Podocytopathy in primary renal failure and de-novo membranous nephropathy post transplantation

2014 
Abstract Background The podocyte is a key component of the glomerular filtration barrier, and mutations in podocyte genes account for familiar and sporadic glomerular disease. After renal transplantation, some patients develop autoimmune glomerular disease with antibodies specific to nascent podocyte antigens, a process that can limit graft survival. We aimed to determine the molecular diagnosis in a family with primary renal failure and de-novo membranous nephropathy post transplantation. Methods We studied two siblings with primary glomerular disease and post-transplant membranous nephropathy using autozygosity mapping, whole exome sequencing, and post-transplant antibody screening. Native and transplant kidney biopsy samples were assessed in immunohistochemical and electron microscopy studies. The functional effects of the affected gene were studied in zebrafish and human podocytes. Findings We identified a novel 129 kb genomic deletion adjacent to exon 1 of IQCJ on chromosome 3 which was homozygous in siblings and heterozygous in their parents.
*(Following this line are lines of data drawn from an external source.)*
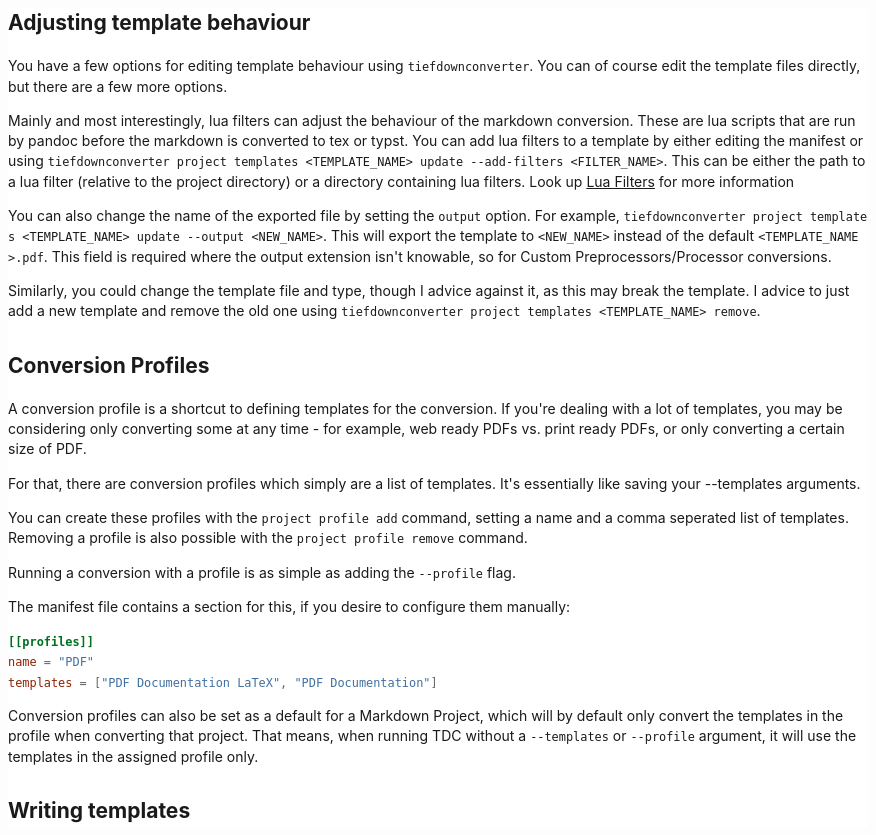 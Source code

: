 ## Adjusting template behaviour

You have a few options for editing template behaviour using `tiefdownconverter`. You can of
course edit the template files directly, but there are a few more options.

Mainly and most interestingly, lua filters can adjust the behaviour of the markdown conversion.
These are lua scripts that are run by pandoc before the markdown is converted to tex or typst. 
You can add lua filters to a template by either editing the manifest or using
`tiefdownconverter project templates <TEMPLATE_NAME> update --add-filters <FILTER_NAME>`. This
can be either the path to a lua filter (relative to the project directory) or a directory
containing lua filters. Look up [Lua Filters](#using-lua-filters) for more information

You can also change the name of the exported file by setting the `output` option. For example,
`tiefdownconverter project templates <TEMPLATE_NAME> update --output <NEW_NAME>`. This will
export the template to `<NEW_NAME>` instead of the default `<TEMPLATE_NAME>.pdf`. This field
is required where the output extension isn't knowable, so for Custom Preprocessors/Processor
conversions.

Similarly, you could change the template file and type, though I advice against it, as this
may break the template. I advice to just add a new template and remove the old one using
`tiefdownconverter project templates <TEMPLATE_NAME> remove`.

## Conversion Profiles

A conversion profile is a shortcut to defining templates for the conversion. If you're dealing with
a lot of templates, you may be considering only converting some at any time - for example, web ready
PDFs vs. print ready PDFs, or only converting a certain size of PDF.

For that, there are conversion profiles which simply are a list of templates. It's essentially like
saving your --templates arguments.

You can create these profiles with the `project profile add` command, setting a name and a comma
seperated list of templates. Removing a profile is also possible with the `project profile remove`
command.

Running a conversion with a profile is as simple as adding the `--profile` flag.

The manifest file contains a section for this, if you desire to configure them
manually:

```toml
[[profiles]]
name = "PDF"
templates = ["PDF Documentation LaTeX", "PDF Documentation"]
```

Conversion profiles can also be set as a default for a Markdown Project, which will by default only convert
the templates in the profile when converting that project. That means, when running TDC without a
`--templates` or `--profile` argument, it will use the templates in the assigned profile only.

## Writing templates
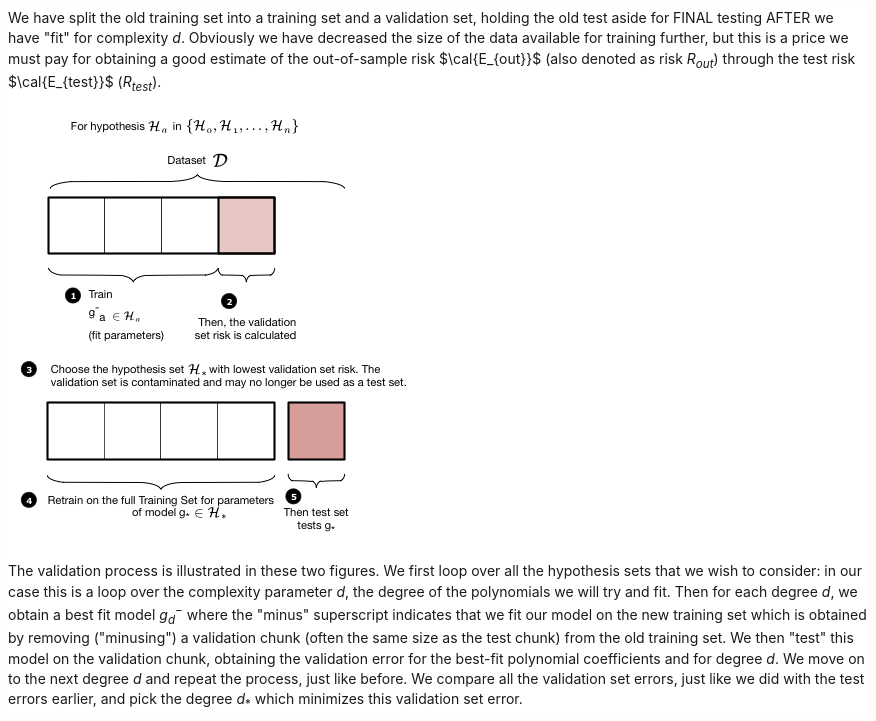 We have split the old training set into a training set and a validation set, holding the old test aside for FINAL testing AFTER we have "fit" for complexity $d$. Obviously we have decreased the size of the data available for training further, but this is a price we must pay for obtaining a good estimate of the out-of-sample risk $\cal{E_{out}}$ (also denoted as risk $R_{out}$) through the test risk $\cal{E_{test}}$ ($R_{test}$).

![m:caption](images/train-validate-test-cont.png)

The validation process is illustrated in these two figures. We first loop over all the hypothesis sets that we wish to consider: in our case this is a loop over the complexity parameter $d$, the degree of the polynomials we will try and fit. Then for each degree $d$, we obtain a best fit model $g^-_d$ where the "minus" superscript indicates that we fit our model on the new training set which is obtained by removing ("minusing") a validation chunk (often the same size as the test chunk) from the old training set. We then "test" this model on the validation chunk, obtaining the validation error for the best-fit polynomial coefficients and for degree $d$. We move on to the next degree $d$ and repeat the process, just like before. We compare all the validation set errors, just like we did with the test errors earlier, and pick the degree $d_*$ which minimizes this validation set error.
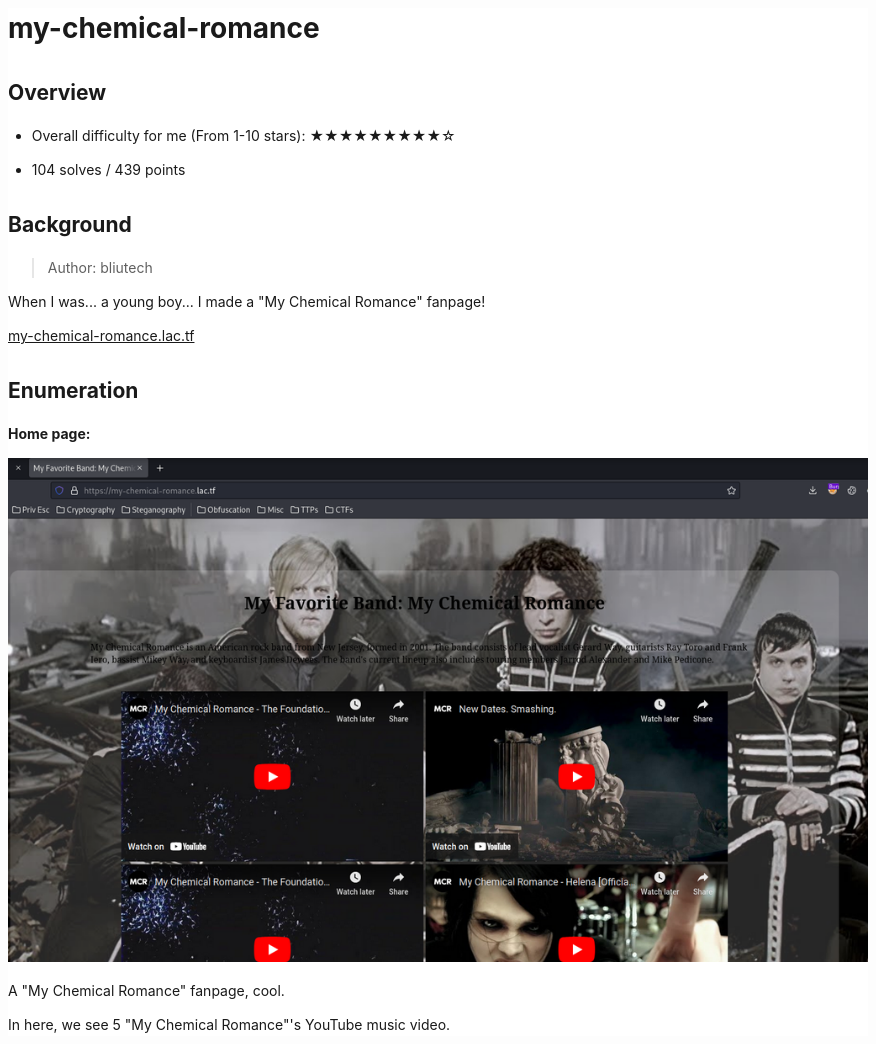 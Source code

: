 # my-chemical-romance

## Overview

- Overall difficulty for me (From 1-10 stars): ★★★★★★★★★☆

- 104 solves / 439 points

## Background

> Author: bliutech

When I was... a young boy... I made a "My Chemical Romance" fanpage!

[my-chemical-romance.lac.tf](https://my-chemical-romance.lac.tf)

## Enumeration

**Home page:**

![](https://github.com/siunam321/CTF-Writeups/blob/main/LA-CTF-2023/images/Pasted%20image%2020230211143232.png)

A "My Chemical Romance" fanpage, cool.

In here, we see 5 "My Chemical Romance"'s YouTube music video.
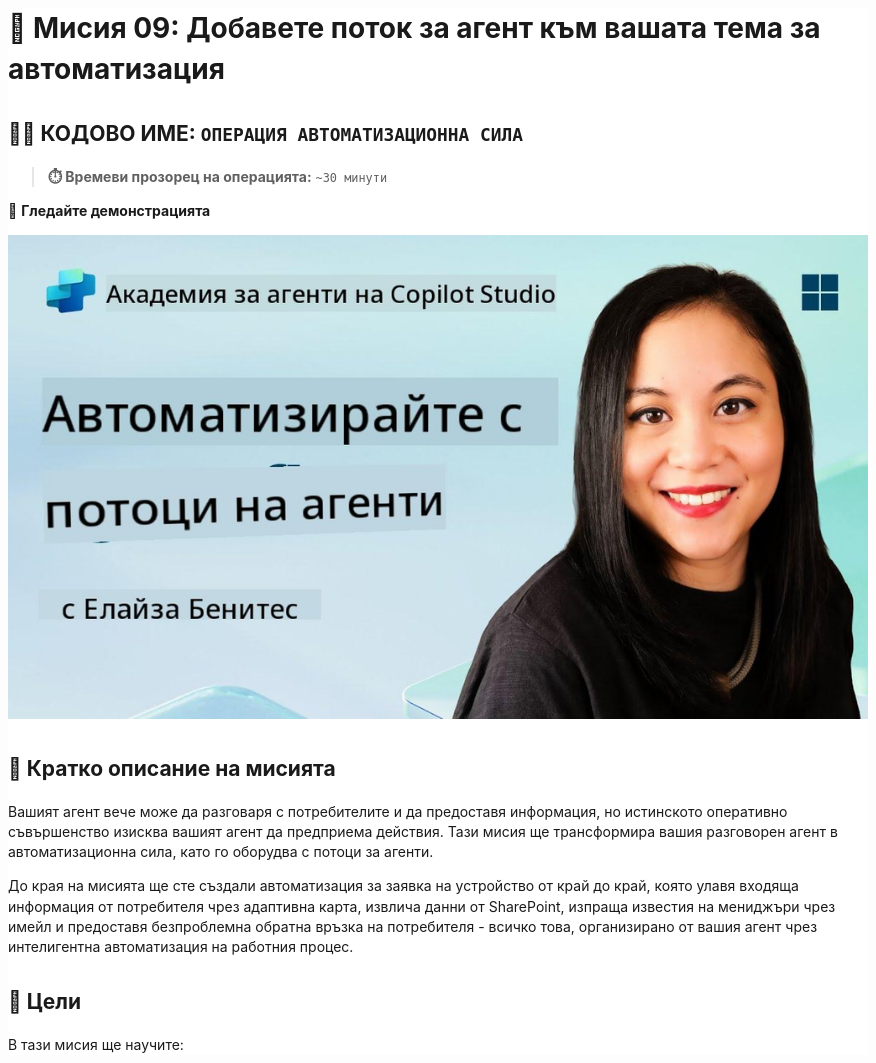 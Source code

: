 
# 🚨 Мисия 09: Добавете поток за агент към вашата тема за автоматизация

## 🕵️‍♂️ КОДОВО ИМЕ: `ОПЕРАЦИЯ АВТОМАТИЗАЦИОННА СИЛА`

> **⏱️ Времеви прозорец на операцията:** `~30 минути`  

🎥 **Гледайте демонстрацията**

[![Миниатюра на видеото за потока на агента](../../../../../translated_images/video-thumbnail.ede12df9aaebcc8996680c8b6555d309b53bdf33d1b0165cae3b5173a6bcdd73.bg.jpg)](https://www.youtube.com/watch?v=vtLZJT3eBXg "Гледайте демонстрацията в YouTube")

## 🎯 Кратко описание на мисията

Вашият агент вече може да разговаря с потребителите и да предоставя информация, но истинското оперативно съвършенство изисква вашият агент да предприема действия. Тази мисия ще трансформира вашия разговорен агент в автоматизационна сила, като го оборудва с потоци за агенти.

До края на мисията ще сте създали автоматизация за заявка на устройство от край до край, която улавя входяща информация от потребителя чрез адаптивна карта, извлича данни от SharePoint, изпраща известия на мениджъри чрез имейл и предоставя безпроблемна обратна връзка на потребителя - всичко това, организирано от вашия агент чрез интелигентна автоматизация на работния процес.

## 🔎 Цели

В тази мисия ще научите:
After transplantation, both siblings were seropositive for anti-IQCJ antibodies. Native kidney biopsy tissue identified abnormal podocyte structure and cytoplasmic IQCJ. Transient knockdown of the IQCJ gene in zebrafish caused oedema, consistent with a glomerular phenotype. Human podocytes expressed IQCJ in vesicles resembling autophagosomes. Interpretation We describe a new podocytopathy based on a genomic deletion on chromosome 3 close to IQCJ, which leads to primary renal failure. After renal transplantation, possession of the homozygous IQCJ deletion causes de-novo membranous nephropathy in the allograft within 12 months with rapid graft loss within 2 years. The dysregulation of this gene might have a role in primary glomerular disease or as a target for de-novo membranous nephropathy after transplantation. Funding Wellcome Trust.